PROCRASTINATION is a terrible thing, particularly if it involves facing something bad. Because we all know that life is not static, right?

The bad thing you are refusing to face is unlikely to just sit there, growing wrinkles and getting dusty — it is more probable that it will get worse; and the longer you leave it, the worse it will get.

But I do understand the psyche that makes us not want to deal with bad things. It’s quite logical in its own lame way.

What I struggle with is procrastination which involves things I enjoy. For instance, I might think about baking a cake on my way home on Friday evening.

“I am too tired to do it tonight, and besides I don’t have all the ingredients at room temperature, let me set it up for tomorrow. Yes, I will get up really early and have it in the oven before the kids are up. They may even have it for breakfast.”

So goes my self-talk. But when the alarm goes off on Saturday morning, I reasonably tell myself that Saturday is the only day I have the luxury of waking up late, so why not leave it till a bit later.

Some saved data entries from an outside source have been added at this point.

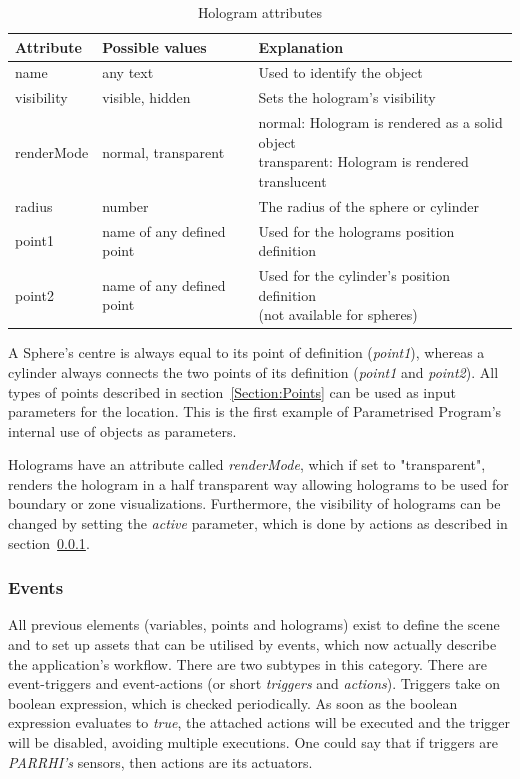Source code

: \begin{table}[!htbp]
	\caption{Hologram attributes}
	\label{Table:HologramAttributes}
	\centering
	\begin{tabular}{lll}
		\toprule
		Attribute & Possible values		& Explanation	\\		
		\midrule
		name & any text & Used to identify the object \\
		visibility & visible, hidden & Sets the hologram's visibility \\
		renderMode & normal, transparent & \parbox[t]{10cm}{ normal: Hologram is rendered as a solid object \\ transparent: Hologram is rendered translucent}\\
		radius & number & The radius of the sphere or cylinder \\
		point1 & name of any defined point & Used for the holograms position definition \\
		point2 & name of any defined point & \parbox[t]{10cm}{ Used for the cylinder's position definition \\ (not available for spheres)} \\
		\bottomrule
	\end{tabular}
\end{table}

A Sphere's centre is always equal to its point of definition (\textit{point1}), whereas a cylinder always connects the two points of its definition (\textit{point1} and \textit{point2}). All types of points described in section~\ref{Section:Points} can be used as input parameters for the location. This is the first example of Parametrised Program's internal use of objects as parameters.

Holograms have an attribute called \textit{renderMode}, which if set to "transparent", renders the hologram in a half transparent way allowing holograms to be used for boundary or zone visualizations. Furthermore, the visibility of holograms can be changed by setting the \textit{active} parameter, which is done by actions as described in section~\ref{Section:Events}.

\subsubsection{Events}\label{Section:Events}
All previous elements (variables, points and holograms) exist to define the scene and to set up assets that can be utilised by events, which now actually describe the application's workflow. There are two subtypes in this category. There are event-triggers and event-actions (or short \textit{triggers} and \textit{actions}). Triggers take on boolean expression, which is checked periodically. As soon as the boolean expression evaluates to \textit{true}, the attached actions will be executed and the trigger will be disabled, avoiding multiple executions. One could say that if triggers are \textit{PARRHI's} sensors, then actions are its actuators.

In fact, I reason, it will be more fun for the kids if I bake the cake together with them. By the time they get up, they have formulated their own agenda, which may or may not include my cake. There are errands to run, friends to visit, hair to be braided and groceries to be spent on, and before we know it it’s Sunday, and we are making sure homework is completed, and uniforms are clean, and the ingredients for the cake are now so accustomed to room temperature, they may as well be part of the kitchen furniture.

Why oh why does this happen, given the fact that I actually enjoy baking cakes? Once I get started, I am absolutely delighted and full of positive feelings. It’s a bit like how I used to feel about running and even going to church.

Once I am on the road, though, I am so happy I did it that you would never imagine that I could put it off again. And yet I do. Experts on the subjects tell us that the core of procrastination is fear. Perhaps we fear failure. Or we fear disappointing others.

Or we fear that once we are happy, we may want something more that needs even greater effort. The perfectionist postpones doing something he enjoys because it may not be perfect this time; or perhaps the conditions for doing it are not quite, well . . . perfect.

But in fact, postponing happiness may result in happiness disappearing altogether.

Like the philosospher William James said:
“Nothing is so fatiguing as the eternal hanging on of an unfulfilled goal.” So go on and do the thing that makes you happy: Today!